Appello del gruppo Zero Mercury alle Nazioni Unite: "La consistente presenza a livello mondiale di metilmercurio nel pesce richiede una risposta significativa da parte dei governi e delle Nazioni Unite". Questo quanto chiede il Gruppo di Lavoro Internazionale Zero Mercury ai Governi mondiali che la prossima settimana si riuniranno a Nairobi per discutere lo sviluppo di un trattato vincolante sul mercurio. Secondo il rapporto "Mercurio nei pesci: un’emergenza sanitaria a livello globale" pubblicato dal Gruppo, il rischio è più alto per le popolazioni il cui consumo di pesce pro capite è elevato e nelle aree dove l’inquinamento ha aumentato il contenuto standard di mercurio in questo alimento. Ma i pericoli del metilmercurio riguardano anche i luoghi dove c’è un minore consumo ittico e i livelli medi di mercurio accumulato nei pesci sono relativamente bassi.

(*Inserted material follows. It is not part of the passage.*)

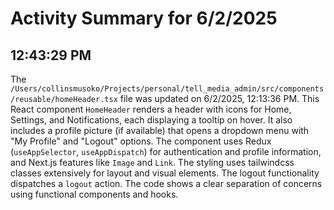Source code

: # Activity Summary for 6/2/2025

## 12:43:29 PM
The `/Users/collinsmusoko/Projects/personal/tell_media_admin/src/components/reusable/homeHeader.tsx` file was updated on 6/2/2025, 12:13:36 PM.  This React component `HomeHeader` renders a header with icons for Home, Settings, and Notifications, each displaying a tooltip on hover.  It also includes a profile picture (if available) that opens a dropdown menu with "My Profile" and "Logout" options.  The component uses Redux (`useAppSelector`, `useAppDispatch`) for authentication and profile information, and Next.js features like `Image` and `Link`.  The styling uses tailwindcss classes extensively for layout and visual elements.  The logout functionality dispatches a `logout` action.  The code shows a clear separation of concerns using functional components and hooks.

Il monitoraggio condotto ha evidenziato che la situazione più grave è in India, dove c’è una media pro capite di assunzione di pesce molto alta e livelli di mercurio nel pesce disponibile localmente elevati (25 delle 56 varietà analizzate contengono più di 0,5 mg/kg di mercurio, limite massimo consentito dagli standard internazionali). Non è migliore la situazione nelle Filippine, né in sei Paesi europei esaminati.
In Italia su 26 campioni analizzati solo in Europa, il pesce spada fresco pescato nel canale di Sicilia ha presentato i livelli di concentrazione di mercurio più elevati 1,6 mg/Kg e il tonno sempre proveniente dal canale di Sicilia ha superato, anche se di poco, il limite massimo consentito dagli standards internazionali di 0.5 mg/Kg.

"La contaminazione di pesci e mammiferi è una preoccupazione globale per la salute pubblica – ha dichiarato Michale Bender, co-autore del report e membro del Zero Mercury Workin Group -. Il nostro studio su pesci prelevati da diverse località del mondo ha mostrato che livelli di esposizione al metilmercurio accettati sono stati superati, spesso ampiamente, in ogni Paese e area interessati dall’indagine".

Di Zero Mercury fa parte anche Legambiente, che chiede di riconvertire entro il 2010 gli impianti clorosoda esistenti. "Gli impianti clorosoda, pur essendo una delle principali fonti di inquinamento da mercurio, sono ancora diffusi nel nostro Paese dove sono presenti ben 4 siti chimici che utilizzano tale tecnologia inquinante ed obsoleta – ha dichiarato Stefano Ciafani, responsabile scientifico di Legambiente – E’ fondamentale, pertanto, che la Commissione Aia del Ministero dell’Ambiente vincoli il rilascio delle nuove autorizzazioni alla riconversione alla tecnologia a membrana entro il 2010 e, nello stesso tempo, si intervenga presto con le bonifiche dell’inquinamento pregresso, causato da decenni di attività di questi impianti. Proprio per questo Legambiente chiede al Ministero di velocizzare gli interventi che devono essere ancora attuati da molte aziende".